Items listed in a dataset
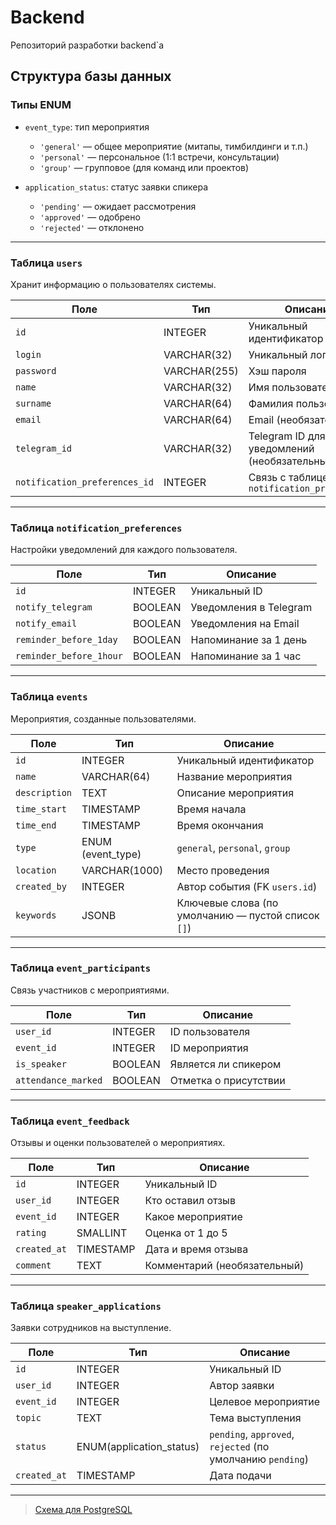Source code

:# Backend
Репозиторий разработки backend`a


## Структура базы данных

### Типы ENUM
- `event_type`: тип мероприятия
  - `'general'` — общее мероприятие (митапы, тимбилдинги и т.п.)
  - `'personal'` — персональное (1:1 встречи, консультации)
  - `'group'` — групповое (для команд или проектов)

- `application_status`: статус заявки спикера
  - `'pending'` — ожидает рассмотрения
  - `'approved'` — одобрено
  - `'rejected'` — отклонено

---

### Таблица `users`
Хранит информацию о пользователях системы.

| Поле                         | Тип           | Описание                                   |
|-----------------------------|----------------|---------------------------------------------|
| `id`                        | INTEGER        | Уникальный идентификатор                   |
| `login`                     | VARCHAR(32)   | Уникальный логин                           |
| `password`                  | VARCHAR(255)   | Хэш пароля                                 |
| `name`                      | VARCHAR(32)   | Имя пользователя                           |
| `surname`                   | VARCHAR(64)   | Фамилия пользователя                       |
| `email`                     | VARCHAR(64)   | Email (необязательный)                     |
| `telegram_id`              | VARCHAR(32)   | Telegram ID для уведомлений (необязательный) |
| `notification_preferences_id` | INTEGER      | Связь с таблицей `notification_preferences` |

---

### Таблица `notification_preferences`
Настройки уведомлений для каждого пользователя.

| Поле                     | Тип     | Описание                                     |
|-------------------------|----------|----------------------------------------------|
| `id`                    | INTEGER  | Уникальный ID                                |
| `notify_telegram`       | BOOLEAN  | Уведомления в Telegram                       |
| `notify_email`          | BOOLEAN  | Уведомления на Email                         |
| `reminder_before_1day`  | BOOLEAN  | Напоминание за 1 день                        |
| `reminder_before_1hour` | BOOLEAN  | Напоминание за 1 час                         |

---

### Таблица `events`
Мероприятия, созданные пользователями.

| Поле        | Тип         | Описание                                          |
|-------------|--------------|---------------------------------------------------|
| `id`        | INTEGER      | Уникальный идентификатор                          |
| `name`      | VARCHAR(64) | Название мероприятия                              |
| `description` | TEXT       | Описание мероприятия                              |
| `time_start`| TIMESTAMP    | Время начала                                      |
| `time_end`  | TIMESTAMP    | Время окончания                                   |
| `type`      | ENUM (event_type)        | `general`, `personal`, `group`             |
| `location`  | VARCHAR(1000)| Место проведения                                  |
| `created_by`| INTEGER      | Автор события (FK `users.id`)                   |
| `keywords`  | JSONB        | Ключевые слова (по умолчанию — пустой список `[]`) |

---

### Таблица `event_participants`
Связь участников с мероприятиями.

| Поле             | Тип      | Описание                                      |
|------------------|-----------|-----------------------------------------------|
| `user_id`        | INTEGER   | ID пользователя                               |
| `event_id`       | INTEGER   | ID мероприятия                                |
| `is_speaker`     | BOOLEAN   | Является ли спикером                          |
| `attendance_marked` | BOOLEAN| Отметка о присутствии                         |

---

### Таблица `event_feedback`
Отзывы и оценки пользователей о мероприятиях.

| Поле        | Тип      | Описание                                      |
|-------------|-----------|-----------------------------------------------|
| `id`        | INTEGER   | Уникальный ID                                 |
| `user_id`   | INTEGER   | Кто оставил отзыв                             |
| `event_id`  | INTEGER   | Какое мероприятие                             |
| `rating`    | SMALLINT  | Оценка от 1 до 5                              |
| `created_at`| TIMESTAMP | Дата и время отзыва                           |
| `comment`   | TEXT      | Комментарий (необязательный)                 |

---

### Таблица `speaker_applications`
Заявки сотрудников на выступление.

| Поле        | Тип            | Описание                                     |
|-------------|----------------|----------------------------------------------|
| `id`        | INTEGER         | Уникальный ID                                |
| `user_id`   | INTEGER         | Автор заявки                                 |
| `event_id`  | INTEGER         | Целевое мероприятие                          |
| `topic`     | TEXT            | Тема выступления                             |
| `status`    | ENUM(application_status) | `pending`, `approved`, `rejected` (по умолчанию `pending`)     |
| `created_at`| TIMESTAMP       | Дата подачи                                  |

---

> [Схема для PostgreSQL](https://github.com/KomaruTech/Backend/blob/main/docs/schema.sql)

= WHAT IS BEING ASKED =
Gather from the records above every line containing the string "TIMESTAMP".

= SOLUTION TO THIS EXERCISE =
| `time_start`| TIMESTAMP    | Время начала                                      |
| `time_end`  | TIMESTAMP    | Время окончания                                   |
| `created_at`| TIMESTAMP | Дата и время отзыва                           |
| `created_at`| TIMESTAMP       | Дата подачи                                  |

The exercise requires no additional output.